My first reaction to this was... isn't WebRTC a security liability?  I have a plugin for my browser that blocks WebRTC, unless I want to run it, because it can expose your IP address, even through a VPN tunnel (similar to how Shoutcast exposes it).  This is not a bug that WebRTC intends to patch.  They say it is foundational to the technology.

When I read that LL is working on preventing that kind of leakage with a firewall, though, I was relieved.  I have no problem running their WebRTC, if the security concerns are addressed.

My second thought is:  Can we use this for live music?  What's the sample rate like?  I mean, I know it's better than Vivox, but Vivox's sample rate is somewhere between 4khz and 48khz, so that's a very low bar.  If the WebRTC sample rate beats Icecast, and similar shoutcast stream provicers, then we can ditch shoutcast and just use voice to run concerts, in real time, without the annoying 30 second lag, and without sharing my IP address with everybody in the club!  I wonder, if the latency is low enough, maybe this would allow us to do sing alongs, in real time?  Imagine a crowded SL club singing Do-Wah-Diddy-Diddy together.  That would just be fun.  Or imagine Rocky Horror, with real time, live callbacks!

Just to set the bar for this:  Icecast streams at 256khz.  It may be possible to perform at lower sample rates, like 128khz, I don't know, I haven't tried.

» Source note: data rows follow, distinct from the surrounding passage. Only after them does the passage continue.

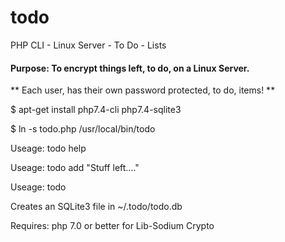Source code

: # todo
PHP CLI - Linux Server - To Do - Lists

#### Purpose: To encrypt things left, to do, on a Linux Server.

** Each user, has their own password protected, to do, items! **

$ apt-get install php7.4-cli php7.4-sqlite3

$ ln -s todo.php /usr/local/bin/todo

Useage: todo help

Useage: todo add "Stuff left...."

Useage: todo

Creates an SQLite3 file in ~/.todo/todo.db

Requires: php 7.0 or better for Lib-Sodium Crypto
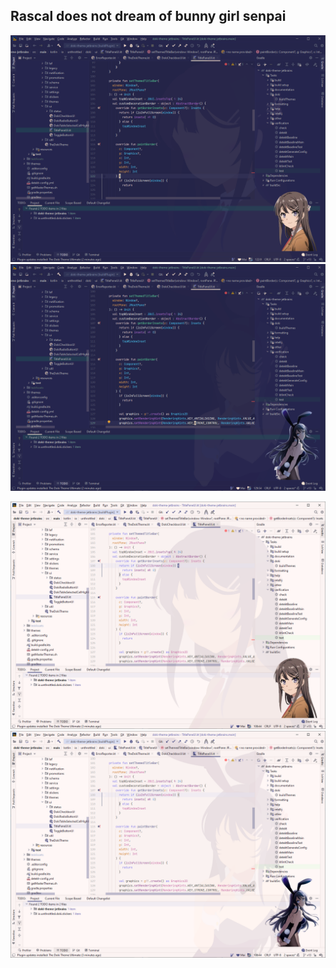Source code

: Rascal does not dream of bunny girl senpai
---

![mai dark code](../assets/screenshots/bunnySenpai/mai_dark_code.png)
![mai dark code](../assets/screenshots/bunnySenpai/mai_dark_secondary_code.png)


![mai light code](../assets/screenshots/bunnySenpai/mai_light_code.png)
![mai light code](../assets/screenshots/bunnySenpai/mai_light_secondary_code.png)
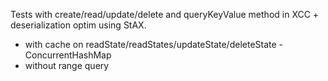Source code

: Tests with create/read/update/delete and queryKeyValue method in XCC + deserialization optim using StAX.

- with cache on readState/readStates/updateState/deleteState - ConcurrentHashMap
- without range query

One other concern:  WebRTC has built in noise cancellation.  That feature may be an issue for this as a performance medium.  No musician wants human voice tuned noise cancellation to muffle their guitar, or piano, when their instrument makes sounds outside the normal human vocal range.  That's why I buy expensive microphones, like the SM-57.  It won't distort my guitar with noise cancellation, so all distortions in my performance are deliberate distortions, that I put there, using my software, and my audio interface.

 

Edited by Bubblesort Triskaidekaphobia
Fixed some awkward wording and inserted a link to WebRTC, at the start of the post, for clarity
  • Like 1
Link to comment
Share on other sites

2 hours ago, Bubblesort Triskaidekaphobia said:

limited to 50 avatars in a region

It supports 100 in a region, 50 in ad-hoc calls.

2 hours ago, Bubblesort Triskaidekaphobia said:

My first reaction to this was... isn't WebRTC a security liability?  I have a plugin for my browser that blocks WebRTC, unless I want to run it, because it can expose your IP address, even through a VPN tunnel (similar to how Shoutcast exposes it).  This is not a bug that WebRTC intends to patch.  They say it is foundational to the technology.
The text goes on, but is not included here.